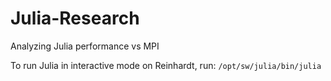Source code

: # Julia-Research
Analyzing Julia performance vs MPI

To run Julia in interactive mode on Reinhardt, run:
`/opt/sw/julia/bin/julia`
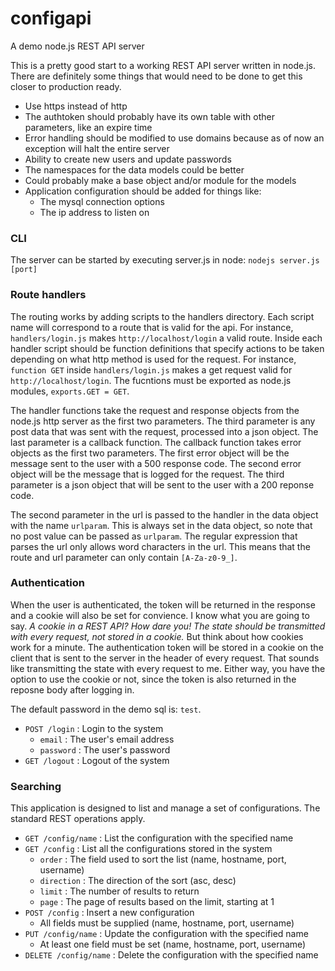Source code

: configapi
=========

A demo node.js REST API server

This is a pretty good start to a working REST API server written in node.js. There are definitely some things that would need to be done to get this closer to production ready.

- Use https instead of http
- The authtoken should probably have its own table with other parameters, like an expire time
- Error handling should be modified to use domains because as of now an exception will halt the entire server
- Ability to create new users and update passwords
- The namespaces for the data models could be better
- Could probably make a base object and/or module for the models
- Application configuration should be added for things like:
  - The mysql connection options
  - The ip address to listen on


### CLI
The server can be started by executing server.js in node:
`nodejs server.js [port]`

### Route handlers
The routing works by adding scripts to the handlers directory. Each script name will correspond to a route that is valid for the api. For instance, `handlers/login.js` makes `http://localhost/login` a valid route. Inside each handler script should be function definitions that specify actions to be taken depending on what http method is used for the request. For instance, `function GET` inside `handlers/login.js` makes a get request valid for `http://localhost/login`. The fucntions must be exported as node.js modules, `exports.GET = GET`.

The handler functions take the request and response objects from the node.js http server as the first two parameters. The third parameter is any post data that was sent with the request, processed into a json object. The last parameter is a callback function. The callback function takes error objects as the first two parameters. The first error object will be the message sent to the user with a 500 response code. The second error object will be the message that is logged for the request. The third parameter is a json object that will be sent to the user with a 200 reponse code.

The second parameter in the url is passed to the handler in the data object with the name `urlparam`. This is always set in the data object, so note that no post value can be passed as `urlparam`. The regular expression that parses the url only allows word characters in the url. This means that the route and url parameter can only contain `[A-Za-z0-9_]`.

### Authentication
When the user is authenticated, the token will be returned in the response and a cookie will also be set for convience. I know what you are going to say. *A cookie in a REST API? How dare you! The state should be transmitted with every request, not stored in a cookie.* But think about how cookies work for a minute. The authentication token will be stored in a cookie on the client that is sent to the server in the header of every request. That sounds like transmitting the state with every request to me. Either way, you have the option to use the cookie or not, since the token is also returned in the reposne body after logging in.

The default password in the demo sql is: `test`.

- `POST /login` : Login to the system
  - `email` : The user's email address
  - `password` : The user's password
- `GET /logout` : Logout of the system

### Searching
This application is designed to list and manage a set of configurations. The standard REST operations apply.

- `GET /config/name` : List the configuration with the specified name
- `GET /config` : List all the configurations stored in the system
  - `order` : The field used to sort the list (name, hostname, port, username)
  - `direction` : The direction of the sort (asc, desc)
  - `limit` : The number of results to return
  - `page` : The page of results based on the limit, starting at 1
- `POST /config` : Insert a new configuration
  - All fields must be supplied (name, hostname, port, username)
- `PUT /config/name` : Update the configuration with the specified name
  - At least one field must be set (name, hostname, port, username)
- `DELETE /config/name` : Delete the configuration with the specified name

> **BRIEF**: Find the lines in the data that hold the word "limit". Reply with how many there are and nothing more.

> **ANSWER FOR THIS EXERCISE**: 2